第19話


         ※


 SPとロンファに挟まれる形で、俺は座席に埋まっていた。一列に四人も腰を下ろしているのに、車内は十分な広さを感じさせる。それほど車体が、ひいては道路が広いのだろう。前線基地周辺の、未舗装の悪路とは大違いだ。


 加えて、俺はビル群のネオンに目を奪われた。ヘリで上空から見下ろした時よりも、ずっと迫力がある。極彩色という印象は変わっていない。だが地上から見ると、上から覆い被さるような、また、夜闇を強引に切り取ったような、傲岸さも感じさせる。


「落ち着いたか、デルタ?」

「ん? ああ。お前に心配されるほどじゃねえよ、ロンファ」

「そうかい」


 ロンファは一瞬、喧嘩っ早いいつもの目をしたが、すぐに顔を逸らしてしまった。

 そんなに俺の暴れっぷりは凄かったのか? 他人に指摘されないと、よく分からない。


 だが、少なくともリアン中尉が土下座してまで許しを請わねばならないほどの暴力を振るったのだとは分かる。

 リアン中尉、俺は……。しかし、俺にはその先に続ける言葉が見つからなかった。疲れからか、長いため息をついて額に手を遣る。

 心身ともにやられているな、という自覚はあった。この街に来てから、まだ戦闘事態には陥っていないというのに。


 いや、こんなことではいけない。少なくとも俺は、ルイスとリアン中尉の二人の信任を得て、ここでこうしているのだ。時間給じゃない。きちんと働かなければ。

 

 そう思った矢先のことだった。鋭い殺気が、俺の脳髄を揺さぶったのは。


「全員伏せろ!」


 直後、俺たちの車両を先導していた黒い車両が吹っ飛んだ。爆発だ。宙を舞った車両は、爆発と反対側にあった高級衣料店のショウウィンドウに突っ込んだ。


「お、おい、何だってんだよ⁉」

「黙ってろ! 運転手、早くこの通りを抜けてくれ! 狭い路地に入るんだ!」


 しかし、運転手は悲鳴に近い声を上げた。


「そんな! このあたりに路地なんてありません!」

「何だって⁉」

「このあたりは再開発地区なんです! ただでさえ人口過密で建物が密集してるのに、余分な路地なんて……」

「ああもう分かった! この道路の一般車両を止めさせろ! それから車線を変えて、一気に走り抜けるんだ!」

「りょ、了解!」


 俺は少年兵時代、市街地戦をこなしたことがある。当時は奇襲を仕掛ける側だったが、それでも地の利のあった敵を迎え撃つのは困難だった。

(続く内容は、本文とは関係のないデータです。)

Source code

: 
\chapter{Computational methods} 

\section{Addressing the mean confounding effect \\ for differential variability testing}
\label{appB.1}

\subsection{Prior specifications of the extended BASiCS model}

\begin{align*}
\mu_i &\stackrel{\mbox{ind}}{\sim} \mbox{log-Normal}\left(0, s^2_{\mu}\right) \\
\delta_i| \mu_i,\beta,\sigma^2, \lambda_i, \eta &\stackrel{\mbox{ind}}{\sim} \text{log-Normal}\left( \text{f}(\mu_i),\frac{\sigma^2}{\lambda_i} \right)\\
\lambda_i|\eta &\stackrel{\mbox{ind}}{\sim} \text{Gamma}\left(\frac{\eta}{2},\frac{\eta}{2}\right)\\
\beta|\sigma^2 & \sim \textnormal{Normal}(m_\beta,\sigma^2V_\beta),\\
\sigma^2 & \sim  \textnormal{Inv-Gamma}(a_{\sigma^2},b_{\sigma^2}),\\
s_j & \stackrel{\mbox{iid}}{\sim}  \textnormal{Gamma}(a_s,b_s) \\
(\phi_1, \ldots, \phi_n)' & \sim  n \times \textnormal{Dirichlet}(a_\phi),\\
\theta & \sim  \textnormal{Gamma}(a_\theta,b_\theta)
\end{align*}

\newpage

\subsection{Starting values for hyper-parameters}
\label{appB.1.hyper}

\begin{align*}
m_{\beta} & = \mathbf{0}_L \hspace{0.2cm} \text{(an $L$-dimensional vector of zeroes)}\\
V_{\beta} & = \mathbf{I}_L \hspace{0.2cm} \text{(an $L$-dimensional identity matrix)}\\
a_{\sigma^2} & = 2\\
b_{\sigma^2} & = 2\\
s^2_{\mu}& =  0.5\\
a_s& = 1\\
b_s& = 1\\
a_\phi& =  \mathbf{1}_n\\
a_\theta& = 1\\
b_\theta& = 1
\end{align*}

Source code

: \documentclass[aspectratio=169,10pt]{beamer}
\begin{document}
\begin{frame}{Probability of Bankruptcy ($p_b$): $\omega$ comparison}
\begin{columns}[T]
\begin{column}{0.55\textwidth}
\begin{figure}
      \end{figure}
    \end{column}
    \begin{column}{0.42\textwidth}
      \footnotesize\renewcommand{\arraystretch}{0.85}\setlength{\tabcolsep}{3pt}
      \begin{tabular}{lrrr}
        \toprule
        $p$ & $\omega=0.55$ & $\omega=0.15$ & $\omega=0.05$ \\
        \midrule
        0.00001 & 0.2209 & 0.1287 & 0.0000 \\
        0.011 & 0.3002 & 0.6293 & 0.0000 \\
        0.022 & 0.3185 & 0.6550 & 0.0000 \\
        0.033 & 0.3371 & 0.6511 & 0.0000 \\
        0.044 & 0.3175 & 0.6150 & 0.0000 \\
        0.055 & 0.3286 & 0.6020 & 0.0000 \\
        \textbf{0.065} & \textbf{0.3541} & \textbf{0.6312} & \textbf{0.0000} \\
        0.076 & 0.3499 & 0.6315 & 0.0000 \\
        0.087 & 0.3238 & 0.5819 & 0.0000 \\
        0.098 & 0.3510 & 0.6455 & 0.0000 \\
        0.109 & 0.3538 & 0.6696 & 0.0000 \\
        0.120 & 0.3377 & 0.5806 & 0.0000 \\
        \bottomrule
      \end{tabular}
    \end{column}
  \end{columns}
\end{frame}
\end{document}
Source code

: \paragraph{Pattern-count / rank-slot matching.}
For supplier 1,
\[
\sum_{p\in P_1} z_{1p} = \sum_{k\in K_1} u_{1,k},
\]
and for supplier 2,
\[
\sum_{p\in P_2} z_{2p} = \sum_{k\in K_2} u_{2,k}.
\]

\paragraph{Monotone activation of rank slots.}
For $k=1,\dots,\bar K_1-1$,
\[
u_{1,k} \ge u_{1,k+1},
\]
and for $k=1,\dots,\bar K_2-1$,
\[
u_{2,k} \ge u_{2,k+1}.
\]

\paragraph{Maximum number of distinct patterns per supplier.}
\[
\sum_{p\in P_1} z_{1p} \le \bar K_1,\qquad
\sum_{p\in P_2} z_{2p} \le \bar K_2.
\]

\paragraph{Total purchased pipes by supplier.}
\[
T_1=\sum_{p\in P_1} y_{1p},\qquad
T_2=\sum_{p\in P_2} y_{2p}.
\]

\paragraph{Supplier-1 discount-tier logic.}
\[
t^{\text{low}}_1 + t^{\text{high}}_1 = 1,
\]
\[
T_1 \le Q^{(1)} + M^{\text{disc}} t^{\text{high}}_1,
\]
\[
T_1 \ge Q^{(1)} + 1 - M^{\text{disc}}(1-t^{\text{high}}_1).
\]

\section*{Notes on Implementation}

 その点、今はこちら、というか運転手に地の利がある。広い道路で攻められたのなら、すぐに細い路地に入って建造物を盾にしなければ。

 そう思ったのだが、敵はそうあっさりと俺たちを逃がしてはくれないらしい。


 まさか、敵もこの周辺の地理に詳しいのか? スパイがこの街に紛れ込んでいる、ということだろうか。それも、再開発中だという防衛部隊司令部周辺の建物の立地を把握している。現在進行形の密偵がいるとみて間違いない。


 がしん、がしんと音を立てながら、俺たちの車列は前方車両に衝突を繰り返した。大変な多重事故だが、死者はでていまい。

 しかし、そこで思いがけない事態が発生した。後方の守りについていた護衛車両が停車したのだ。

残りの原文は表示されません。